Assignment | An exact transcription of every record is needed.

[[ Data under study open ]]

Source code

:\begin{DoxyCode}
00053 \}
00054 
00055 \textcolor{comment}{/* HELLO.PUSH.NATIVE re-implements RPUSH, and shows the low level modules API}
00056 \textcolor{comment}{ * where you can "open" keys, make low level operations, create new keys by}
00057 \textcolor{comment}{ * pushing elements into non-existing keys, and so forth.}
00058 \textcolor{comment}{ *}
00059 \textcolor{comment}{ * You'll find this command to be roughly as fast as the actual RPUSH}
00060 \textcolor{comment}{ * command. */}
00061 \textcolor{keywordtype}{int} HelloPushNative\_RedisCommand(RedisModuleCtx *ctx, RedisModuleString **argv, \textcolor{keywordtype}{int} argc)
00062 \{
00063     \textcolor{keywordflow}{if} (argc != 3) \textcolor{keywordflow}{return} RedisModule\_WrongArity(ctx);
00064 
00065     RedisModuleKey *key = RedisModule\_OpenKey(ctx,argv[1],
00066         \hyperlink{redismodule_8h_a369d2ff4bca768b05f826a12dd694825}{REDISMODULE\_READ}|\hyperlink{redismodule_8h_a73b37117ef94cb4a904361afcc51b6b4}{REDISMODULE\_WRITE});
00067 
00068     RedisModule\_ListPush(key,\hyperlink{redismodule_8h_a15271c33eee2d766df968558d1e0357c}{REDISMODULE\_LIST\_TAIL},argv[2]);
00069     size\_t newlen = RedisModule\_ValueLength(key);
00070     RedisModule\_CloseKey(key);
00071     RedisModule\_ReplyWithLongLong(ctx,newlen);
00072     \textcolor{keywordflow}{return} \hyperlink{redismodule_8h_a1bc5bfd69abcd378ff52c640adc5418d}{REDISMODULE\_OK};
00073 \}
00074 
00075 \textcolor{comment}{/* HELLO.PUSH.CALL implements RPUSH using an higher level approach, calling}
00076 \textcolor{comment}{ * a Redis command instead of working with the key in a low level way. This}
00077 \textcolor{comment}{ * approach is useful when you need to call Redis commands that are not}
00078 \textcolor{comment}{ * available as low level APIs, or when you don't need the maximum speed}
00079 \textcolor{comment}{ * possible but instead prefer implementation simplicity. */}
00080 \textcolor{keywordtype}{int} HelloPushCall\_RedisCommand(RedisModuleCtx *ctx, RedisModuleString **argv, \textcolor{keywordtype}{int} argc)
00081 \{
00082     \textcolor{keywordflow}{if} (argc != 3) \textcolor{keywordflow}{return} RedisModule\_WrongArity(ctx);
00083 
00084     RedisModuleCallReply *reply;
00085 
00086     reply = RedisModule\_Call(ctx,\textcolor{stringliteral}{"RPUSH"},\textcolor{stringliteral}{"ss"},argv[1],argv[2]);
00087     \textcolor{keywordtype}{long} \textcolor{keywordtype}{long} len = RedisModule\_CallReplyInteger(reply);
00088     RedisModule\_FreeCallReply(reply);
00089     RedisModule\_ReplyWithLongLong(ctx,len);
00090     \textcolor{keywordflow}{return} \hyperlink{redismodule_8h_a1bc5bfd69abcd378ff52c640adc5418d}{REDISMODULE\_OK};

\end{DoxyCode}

[[ Data under study closed ]]

Result of the exercise |
Source code

:\begin{DoxyCode}
00053 \}
00054 
00055 \textcolor{comment}{/* HELLO.PUSH.NATIVE re-implements RPUSH, and shows the low level modules API}
00056 \textcolor{comment}{ * where you can "open" keys, make low level operations, create new keys by}
00057 \textcolor{comment}{ * pushing elements into non-existing keys, and so forth.}
00058 \textcolor{comment}{ *}
00059 \textcolor{comment}{ * You'll find this command to be roughly as fast as the actual RPUSH}
00060 \textcolor{comment}{ * command. */}
00061 \textcolor{keywordtype}{int} HelloPushNative\_RedisCommand(RedisModuleCtx *ctx, RedisModuleString **argv, \textcolor{keywordtype}{int} argc)
00062 \{
00063     \textcolor{keywordflow}{if} (argc != 3) \textcolor{keywordflow}{return} RedisModule\_WrongArity(ctx);
00064 
00065     RedisModuleKey *key = RedisModule\_OpenKey(ctx,argv[1],
00066         \hyperlink{redismodule_8h_a369d2ff4bca768b05f826a12dd694825}{REDISMODULE\_READ}|\hyperlink{redismodule_8h_a73b37117ef94cb4a904361afcc51b6b4}{REDISMODULE\_WRITE});
00067 
00068     RedisModule\_ListPush(key,\hyperlink{redismodule_8h_a15271c33eee2d766df968558d1e0357c}{REDISMODULE\_LIST\_TAIL},argv[2]);
00069     size\_t newlen = RedisModule\_ValueLength(key);
00070     RedisModule\_CloseKey(key);
00071     RedisModule\_ReplyWithLongLong(ctx,newlen);
00072     \textcolor{keywordflow}{return} \hyperlink{redismodule_8h_a1bc5bfd69abcd378ff52c640adc5418d}{REDISMODULE\_OK};
00073 \}
00074 
00075 \textcolor{comment}{/* HELLO.PUSH.CALL implements RPUSH using an higher level approach, calling}
00076 \textcolor{comment}{ * a Redis command instead of working with the key in a low level way. This}
00077 \textcolor{comment}{ * approach is useful when you need to call Redis commands that are not}
00078 \textcolor{comment}{ * available as low level APIs, or when you don't need the maximum speed}
00079 \textcolor{comment}{ * possible but instead prefer implementation simplicity. */}
00080 \textcolor{keywordtype}{int} HelloPushCall\_RedisCommand(RedisModuleCtx *ctx, RedisModuleString **argv, \textcolor{keywordtype}{int} argc)
00081 \{
00082     \textcolor{keywordflow}{if} (argc != 3) \textcolor{keywordflow}{return} RedisModule\_WrongArity(ctx);
00083 
00084     RedisModuleCallReply *reply;
00085 
00086     reply = RedisModule\_Call(ctx,\textcolor{stringliteral}{"RPUSH"},\textcolor{stringliteral}{"ss"},argv[1],argv[2]);
00087     \textcolor{keywordtype}{long} \textcolor{keywordtype}{long} len = RedisModule\_CallReplyInteger(reply);
00088     RedisModule\_FreeCallReply(reply);
00089     RedisModule\_ReplyWithLongLong(ctx,len);
00090     \textcolor{keywordflow}{return} \hyperlink{redismodule_8h_a1bc5bfd69abcd378ff52c640adc5418d}{REDISMODULE\_OK};

\end{DoxyCode}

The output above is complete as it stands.